What Is Effect Size?

Effect size measures the magnitude of a difference between two groups, independent of sample size. While a p-value tells you whether a difference is statistically significant, the effect size tells you how big and practically meaningful that difference is. The most common metric for comparing two means is Cohen's d, the standardized difference between group means expressed in pooled standard deviation units.

Two overlapping bell curves separated by a distance d
Cohen's d measures the standardized distance between two group means.

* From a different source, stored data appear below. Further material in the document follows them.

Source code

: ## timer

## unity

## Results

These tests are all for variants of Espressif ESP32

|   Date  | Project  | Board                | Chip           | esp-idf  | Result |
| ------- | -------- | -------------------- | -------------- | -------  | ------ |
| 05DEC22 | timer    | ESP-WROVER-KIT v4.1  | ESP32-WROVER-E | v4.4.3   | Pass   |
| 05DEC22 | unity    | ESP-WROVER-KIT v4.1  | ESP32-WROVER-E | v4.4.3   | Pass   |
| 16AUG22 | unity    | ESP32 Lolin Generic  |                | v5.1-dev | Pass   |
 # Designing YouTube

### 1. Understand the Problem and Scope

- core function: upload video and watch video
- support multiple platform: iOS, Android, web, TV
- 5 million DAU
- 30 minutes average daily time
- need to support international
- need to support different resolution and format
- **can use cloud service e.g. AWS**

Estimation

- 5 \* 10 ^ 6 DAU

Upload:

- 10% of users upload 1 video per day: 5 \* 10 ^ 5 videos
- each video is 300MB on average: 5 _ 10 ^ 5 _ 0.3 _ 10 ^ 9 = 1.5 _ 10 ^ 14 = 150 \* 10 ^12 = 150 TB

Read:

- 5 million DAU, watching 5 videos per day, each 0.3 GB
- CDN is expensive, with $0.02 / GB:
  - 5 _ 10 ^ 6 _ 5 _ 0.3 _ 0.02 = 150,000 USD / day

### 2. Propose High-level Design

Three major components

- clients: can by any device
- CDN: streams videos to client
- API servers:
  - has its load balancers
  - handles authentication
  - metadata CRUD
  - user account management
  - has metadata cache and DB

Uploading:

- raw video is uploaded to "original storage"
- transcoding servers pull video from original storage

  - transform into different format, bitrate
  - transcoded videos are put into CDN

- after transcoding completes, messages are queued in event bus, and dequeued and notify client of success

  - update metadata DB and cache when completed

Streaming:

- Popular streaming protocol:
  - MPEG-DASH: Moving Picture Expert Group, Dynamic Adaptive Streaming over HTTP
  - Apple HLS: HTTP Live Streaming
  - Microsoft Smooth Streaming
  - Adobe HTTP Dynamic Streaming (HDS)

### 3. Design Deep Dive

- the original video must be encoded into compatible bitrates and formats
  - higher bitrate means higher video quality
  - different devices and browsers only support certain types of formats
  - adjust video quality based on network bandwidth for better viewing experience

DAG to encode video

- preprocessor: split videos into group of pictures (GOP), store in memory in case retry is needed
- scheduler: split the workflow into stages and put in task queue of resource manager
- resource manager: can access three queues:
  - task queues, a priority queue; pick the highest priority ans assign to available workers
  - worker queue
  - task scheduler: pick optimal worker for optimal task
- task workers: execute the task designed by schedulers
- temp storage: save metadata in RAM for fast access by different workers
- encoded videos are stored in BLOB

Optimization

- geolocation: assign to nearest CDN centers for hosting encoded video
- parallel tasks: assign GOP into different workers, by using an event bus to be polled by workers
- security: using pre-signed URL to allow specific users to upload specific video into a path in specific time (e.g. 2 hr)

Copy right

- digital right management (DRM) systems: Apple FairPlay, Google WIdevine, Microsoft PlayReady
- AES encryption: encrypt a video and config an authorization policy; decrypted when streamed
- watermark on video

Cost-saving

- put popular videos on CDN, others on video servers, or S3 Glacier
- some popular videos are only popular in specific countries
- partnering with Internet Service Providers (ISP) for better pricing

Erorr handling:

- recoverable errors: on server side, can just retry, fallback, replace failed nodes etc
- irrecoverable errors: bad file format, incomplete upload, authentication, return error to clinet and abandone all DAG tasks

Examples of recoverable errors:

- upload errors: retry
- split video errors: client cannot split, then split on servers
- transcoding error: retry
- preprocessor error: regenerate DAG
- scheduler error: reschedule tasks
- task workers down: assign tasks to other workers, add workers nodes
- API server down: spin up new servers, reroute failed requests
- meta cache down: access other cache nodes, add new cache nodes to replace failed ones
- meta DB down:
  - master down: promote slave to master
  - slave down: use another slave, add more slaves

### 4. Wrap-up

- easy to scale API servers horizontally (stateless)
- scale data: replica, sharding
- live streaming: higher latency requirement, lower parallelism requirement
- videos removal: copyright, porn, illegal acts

How to Use This Calculator

Enter the mean, standard deviation, and sample size for each of your two groups. The calculator computes the pooled standard deviation, then divides the difference in means by it to produce Cohen's d. It also classifies the result so you can interpret its practical importance at a glance.

The Formula Explained

The pooled standard deviation combines both groups' variability, weighting each by its degrees of freedom (\(n - 1\)):

$$s_p = \sqrt{\frac{(n_1 - 1)\,s_1^{2} + (n_2 - 1)\,s_2^{2}}{n_1 + n_2 - 2}}$$

Cohen's d is then

$$d = \frac{\text{mean}_1 - \text{mean}_2}{s_p}$$

By convention, \(|d| \approx 0.2\) is a small effect, \(0.5\) medium, and \(0.8\) or greater large.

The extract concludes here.